• Data for this task

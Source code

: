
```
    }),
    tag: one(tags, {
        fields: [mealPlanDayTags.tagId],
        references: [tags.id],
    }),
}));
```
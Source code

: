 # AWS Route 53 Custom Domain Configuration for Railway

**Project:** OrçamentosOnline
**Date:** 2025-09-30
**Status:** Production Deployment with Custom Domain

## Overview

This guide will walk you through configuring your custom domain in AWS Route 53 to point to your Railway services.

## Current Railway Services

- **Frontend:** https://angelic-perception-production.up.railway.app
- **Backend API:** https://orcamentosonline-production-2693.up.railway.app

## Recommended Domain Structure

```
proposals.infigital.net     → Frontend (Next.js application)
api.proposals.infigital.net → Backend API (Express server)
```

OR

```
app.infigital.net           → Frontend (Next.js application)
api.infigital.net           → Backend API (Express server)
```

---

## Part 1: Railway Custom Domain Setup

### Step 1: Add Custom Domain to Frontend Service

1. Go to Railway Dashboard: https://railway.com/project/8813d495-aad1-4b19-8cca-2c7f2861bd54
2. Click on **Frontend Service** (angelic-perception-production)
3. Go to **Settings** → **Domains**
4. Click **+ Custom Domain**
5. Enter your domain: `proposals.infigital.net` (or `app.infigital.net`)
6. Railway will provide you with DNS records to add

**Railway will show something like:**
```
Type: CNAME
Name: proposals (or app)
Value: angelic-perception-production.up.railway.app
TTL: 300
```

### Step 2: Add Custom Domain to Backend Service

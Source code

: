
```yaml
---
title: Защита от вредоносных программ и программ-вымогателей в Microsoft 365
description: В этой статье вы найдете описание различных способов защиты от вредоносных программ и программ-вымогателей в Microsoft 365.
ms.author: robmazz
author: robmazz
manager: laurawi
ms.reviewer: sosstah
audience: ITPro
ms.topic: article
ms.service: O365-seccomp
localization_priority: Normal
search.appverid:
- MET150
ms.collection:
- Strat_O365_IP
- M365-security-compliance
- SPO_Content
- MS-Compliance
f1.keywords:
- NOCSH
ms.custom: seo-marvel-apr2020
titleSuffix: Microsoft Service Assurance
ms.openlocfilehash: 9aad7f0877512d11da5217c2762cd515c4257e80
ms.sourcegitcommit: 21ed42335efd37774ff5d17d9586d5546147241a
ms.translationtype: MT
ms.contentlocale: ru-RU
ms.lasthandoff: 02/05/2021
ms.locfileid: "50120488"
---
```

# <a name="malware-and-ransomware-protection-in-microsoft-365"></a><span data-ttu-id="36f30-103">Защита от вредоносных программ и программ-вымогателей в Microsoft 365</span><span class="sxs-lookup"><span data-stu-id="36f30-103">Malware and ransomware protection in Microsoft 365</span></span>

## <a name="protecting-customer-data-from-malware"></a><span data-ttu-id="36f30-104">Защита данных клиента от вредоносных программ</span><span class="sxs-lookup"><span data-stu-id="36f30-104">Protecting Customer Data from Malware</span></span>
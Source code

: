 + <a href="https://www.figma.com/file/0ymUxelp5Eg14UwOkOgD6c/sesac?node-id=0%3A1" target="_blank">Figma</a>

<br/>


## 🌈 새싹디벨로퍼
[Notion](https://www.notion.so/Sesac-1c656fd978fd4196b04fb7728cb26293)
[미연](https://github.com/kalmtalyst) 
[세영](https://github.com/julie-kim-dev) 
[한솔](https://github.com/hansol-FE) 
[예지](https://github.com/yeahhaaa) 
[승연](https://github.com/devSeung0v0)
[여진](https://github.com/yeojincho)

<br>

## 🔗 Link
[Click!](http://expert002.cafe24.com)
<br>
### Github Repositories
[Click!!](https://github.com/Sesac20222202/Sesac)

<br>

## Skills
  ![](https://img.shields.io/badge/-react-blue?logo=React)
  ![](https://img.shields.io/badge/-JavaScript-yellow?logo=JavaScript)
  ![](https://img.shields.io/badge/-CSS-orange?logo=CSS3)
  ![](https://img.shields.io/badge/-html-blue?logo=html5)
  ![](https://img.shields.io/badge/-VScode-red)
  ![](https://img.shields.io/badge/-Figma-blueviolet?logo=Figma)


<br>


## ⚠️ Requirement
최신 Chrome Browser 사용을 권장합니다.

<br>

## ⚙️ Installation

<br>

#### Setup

• Problem description
Make an exact copy of every entry.

• Exercise response
Source code

:
```
    }),
    tag: one(tags, {
        fields: [mealPlanDayTags.tagId],
        references: [tags.id],
    }),
}));
```
Source code

: # AWS Route 53 Custom Domain Configuration for Railway

**Project:** OrçamentosOnline
**Date:** 2025-09-30
**Status:** Production Deployment with Custom Domain

## Overview

This guide will walk you through configuring your custom domain in AWS Route 53 to point to your Railway services.

## Current Railway Services

- **Frontend:** https://angelic-perception-production.up.railway.app
- **Backend API:** https://orcamentosonline-production-2693.up.railway.app

## Recommended Domain Structure

```
proposals.infigital.net     → Frontend (Next.js application)
api.proposals.infigital.net → Backend API (Express server)
```

OR

```
app.infigital.net           → Frontend (Next.js application)
api.infigital.net           → Backend API (Express server)
```

---

## Part 1: Railway Custom Domain Setup

### Step 1: Add Custom Domain to Frontend Service

1. Go to Railway Dashboard: https://railway.com/project/8813d495-aad1-4b19-8cca-2c7f2861bd54
2. Click on **Frontend Service** (angelic-perception-production)
3. Go to **Settings** → **Domains**
4. Click **+ Custom Domain**
5. Enter your domain: `proposals.infigital.net` (or `app.infigital.net`)
6. Railway will provide you with DNS records to add

**Railway will show something like:**
```
Type: CNAME
Name: proposals (or app)
Value: angelic-perception-production.up.railway.app
TTL: 300
```

### Step 2: Add Custom Domain to Backend Service

Source code

:
```yaml
---
title: Защита от вредоносных программ и программ-вымогателей в Microsoft 365
description: В этой статье вы найдете описание различных способов защиты от вредоносных программ и программ-вымогателей в Microsoft 365.
ms.author: robmazz
author: robmazz
manager: laurawi
ms.reviewer: sosstah
audience: ITPro
ms.topic: article
ms.service: O365-seccomp
localization_priority: Normal
search.appverid:
- MET150
ms.collection:
- Strat_O365_IP
- M365-security-compliance
- SPO_Content
- MS-Compliance
f1.keywords:
- NOCSH
ms.custom: seo-marvel-apr2020
titleSuffix: Microsoft Service Assurance
ms.openlocfilehash: 9aad7f0877512d11da5217c2762cd515c4257e80
ms.sourcegitcommit: 21ed42335efd37774ff5d17d9586d5546147241a
ms.translationtype: MT
ms.contentlocale: ru-RU
ms.lasthandoff: 02/05/2021
ms.locfileid: "50120488"
---
```

# <a name="malware-and-ransomware-protection-in-microsoft-365"></a><span data-ttu-id="36f30-103">Защита от вредоносных программ и программ-вымогателей в Microsoft 365</span><span class="sxs-lookup"><span data-stu-id="36f30-103">Malware and ransomware protection in Microsoft 365</span></span>

## <a name="protecting-customer-data-from-malware"></a><span data-ttu-id="36f30-104">Защита данных клиента от вредоносных программ</span><span class="sxs-lookup"><span data-stu-id="36f30-104">Protecting Customer Data from Malware</span></span>
Source code

: + <a href="https://www.figma.com/file/0ymUxelp5Eg14UwOkOgD6c/sesac?node-id=0%3A1" target="_blank">Figma</a>

<br/>


## 🌈 새싹디벨로퍼
[Notion](https://www.notion.so/Sesac-1c656fd978fd4196b04fb7728cb26293)
[미연](https://github.com/kalmtalyst) 
[세영](https://github.com/julie-kim-dev) 
[한솔](https://github.com/hansol-FE) 
[예지](https://github.com/yeahhaaa) 
[승연](https://github.com/devSeung0v0)
[여진](https://github.com/yeojincho)

<br>

## 🔗 Link
[Click!](http://expert002.cafe24.com)
<br>
### Github Repositories
[Click!!](https://github.com/Sesac20222202/Sesac)

<br>

## Skills
  ![](https://img.shields.io/badge/-react-blue?logo=React)
  ![](https://img.shields.io/badge/-JavaScript-yellow?logo=JavaScript)
  ![](https://img.shields.io/badge/-CSS-orange?logo=CSS3)
  ![](https://img.shields.io/badge/-html-blue?logo=html5)
  ![](https://img.shields.io/badge/-VScode-red)
  ![](https://img.shields.io/badge/-Figma-blueviolet?logo=Figma)


<br>


## ⚠️ Requirement
최신 Chrome Browser 사용을 권장합니다.

<br>

## ⚙️ Installation

<br>

#### Setup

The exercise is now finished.